__Exercise__. The word "ewat" may appear in lines of the data below. Say how many lines hold it, giving only the number.

__Task input__.
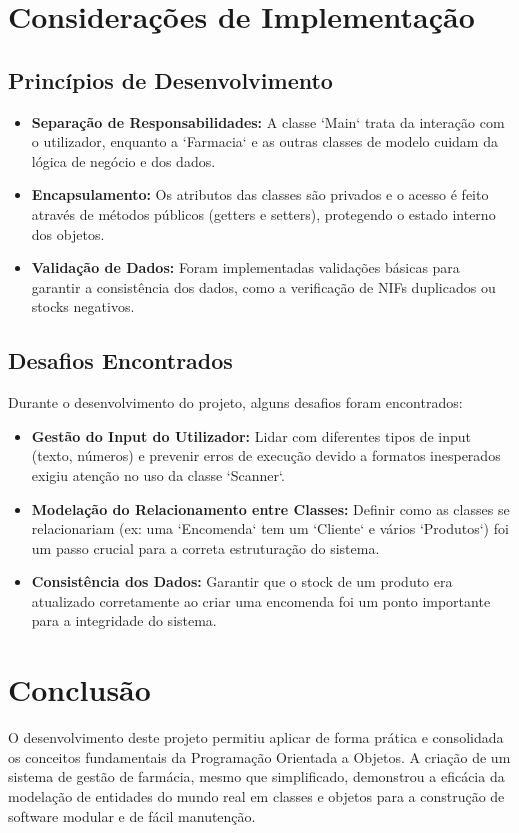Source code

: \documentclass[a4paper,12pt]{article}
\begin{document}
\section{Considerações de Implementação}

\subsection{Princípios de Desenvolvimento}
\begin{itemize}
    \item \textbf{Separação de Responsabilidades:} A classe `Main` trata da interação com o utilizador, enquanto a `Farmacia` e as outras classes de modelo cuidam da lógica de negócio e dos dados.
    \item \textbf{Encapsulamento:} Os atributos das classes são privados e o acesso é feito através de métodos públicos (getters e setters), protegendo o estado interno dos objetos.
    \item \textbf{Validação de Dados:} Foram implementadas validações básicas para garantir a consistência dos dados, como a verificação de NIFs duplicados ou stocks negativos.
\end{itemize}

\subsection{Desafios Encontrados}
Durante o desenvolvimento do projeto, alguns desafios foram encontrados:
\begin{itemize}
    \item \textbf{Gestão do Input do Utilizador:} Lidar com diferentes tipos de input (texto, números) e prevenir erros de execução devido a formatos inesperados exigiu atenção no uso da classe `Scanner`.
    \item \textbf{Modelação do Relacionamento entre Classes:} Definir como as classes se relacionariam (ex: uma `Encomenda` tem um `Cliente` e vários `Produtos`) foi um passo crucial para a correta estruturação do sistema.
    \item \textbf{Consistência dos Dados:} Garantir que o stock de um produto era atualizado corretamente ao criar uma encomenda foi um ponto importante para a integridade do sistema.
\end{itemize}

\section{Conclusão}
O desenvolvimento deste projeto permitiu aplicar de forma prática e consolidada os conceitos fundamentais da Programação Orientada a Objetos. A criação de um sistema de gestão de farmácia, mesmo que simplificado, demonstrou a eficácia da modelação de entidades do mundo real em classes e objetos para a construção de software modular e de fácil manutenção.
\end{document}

...

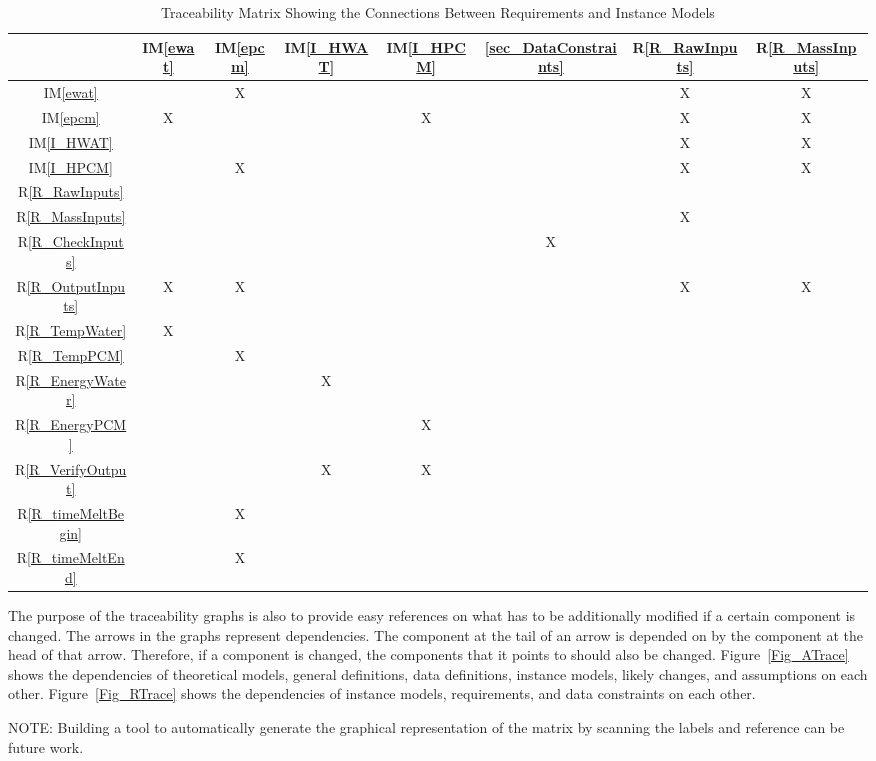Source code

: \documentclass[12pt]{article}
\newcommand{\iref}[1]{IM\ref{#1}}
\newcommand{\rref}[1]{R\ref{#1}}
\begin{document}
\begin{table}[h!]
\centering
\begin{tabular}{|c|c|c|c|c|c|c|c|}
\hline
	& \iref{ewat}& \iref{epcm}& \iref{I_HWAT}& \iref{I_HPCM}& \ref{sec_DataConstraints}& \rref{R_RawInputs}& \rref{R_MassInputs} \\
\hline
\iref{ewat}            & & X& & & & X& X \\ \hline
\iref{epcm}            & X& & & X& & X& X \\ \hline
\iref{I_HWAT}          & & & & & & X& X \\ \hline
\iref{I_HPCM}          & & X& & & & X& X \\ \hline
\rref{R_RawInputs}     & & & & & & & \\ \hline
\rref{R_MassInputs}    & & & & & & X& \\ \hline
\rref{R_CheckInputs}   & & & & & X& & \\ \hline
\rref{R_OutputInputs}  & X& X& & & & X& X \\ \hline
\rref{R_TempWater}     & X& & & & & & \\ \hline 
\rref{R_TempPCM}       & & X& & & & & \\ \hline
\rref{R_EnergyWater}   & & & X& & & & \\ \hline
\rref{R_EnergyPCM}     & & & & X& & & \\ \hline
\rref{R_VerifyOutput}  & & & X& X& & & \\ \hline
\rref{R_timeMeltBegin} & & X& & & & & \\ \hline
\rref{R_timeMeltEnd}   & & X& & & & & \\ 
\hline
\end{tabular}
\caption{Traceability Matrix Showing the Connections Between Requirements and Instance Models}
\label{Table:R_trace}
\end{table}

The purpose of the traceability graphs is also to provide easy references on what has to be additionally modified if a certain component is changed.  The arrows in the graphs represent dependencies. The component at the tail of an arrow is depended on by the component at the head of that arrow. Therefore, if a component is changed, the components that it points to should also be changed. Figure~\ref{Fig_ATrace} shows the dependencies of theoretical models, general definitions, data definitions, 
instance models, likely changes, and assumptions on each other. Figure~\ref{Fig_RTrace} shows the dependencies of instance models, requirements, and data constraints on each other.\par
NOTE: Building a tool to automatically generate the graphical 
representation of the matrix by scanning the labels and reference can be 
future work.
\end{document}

...

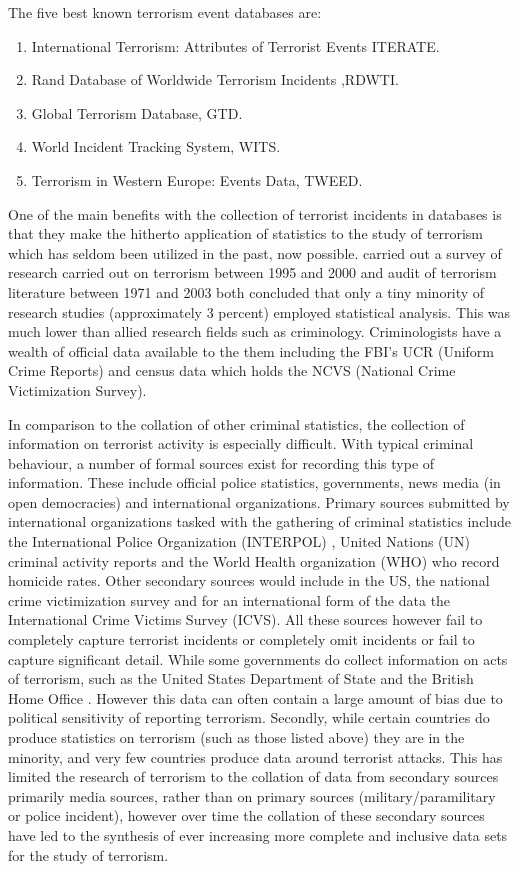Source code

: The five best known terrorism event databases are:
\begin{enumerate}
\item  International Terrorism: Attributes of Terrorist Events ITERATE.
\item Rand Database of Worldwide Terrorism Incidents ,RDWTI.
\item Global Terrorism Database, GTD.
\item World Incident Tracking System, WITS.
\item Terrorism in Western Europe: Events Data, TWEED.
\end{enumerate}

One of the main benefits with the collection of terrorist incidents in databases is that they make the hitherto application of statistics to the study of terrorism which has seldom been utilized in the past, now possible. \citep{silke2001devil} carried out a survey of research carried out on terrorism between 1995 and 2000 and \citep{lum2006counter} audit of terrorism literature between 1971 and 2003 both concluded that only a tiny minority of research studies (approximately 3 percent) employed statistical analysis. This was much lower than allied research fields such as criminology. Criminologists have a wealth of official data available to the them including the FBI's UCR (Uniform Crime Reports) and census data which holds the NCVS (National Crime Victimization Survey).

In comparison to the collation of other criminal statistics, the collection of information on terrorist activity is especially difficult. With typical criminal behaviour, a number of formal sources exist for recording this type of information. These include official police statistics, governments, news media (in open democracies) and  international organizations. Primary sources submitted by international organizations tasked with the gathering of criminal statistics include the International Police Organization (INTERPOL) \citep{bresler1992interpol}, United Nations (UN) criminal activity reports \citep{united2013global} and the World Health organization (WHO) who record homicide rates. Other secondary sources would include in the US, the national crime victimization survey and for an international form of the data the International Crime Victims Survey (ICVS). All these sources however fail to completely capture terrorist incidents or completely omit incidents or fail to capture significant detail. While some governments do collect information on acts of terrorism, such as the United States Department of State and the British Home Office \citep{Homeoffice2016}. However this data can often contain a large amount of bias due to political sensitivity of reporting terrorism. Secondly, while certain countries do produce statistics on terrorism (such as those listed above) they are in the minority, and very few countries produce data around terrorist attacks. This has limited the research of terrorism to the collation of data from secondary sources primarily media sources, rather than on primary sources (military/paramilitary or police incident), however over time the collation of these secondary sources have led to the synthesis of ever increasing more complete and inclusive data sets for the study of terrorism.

__Response below__. 2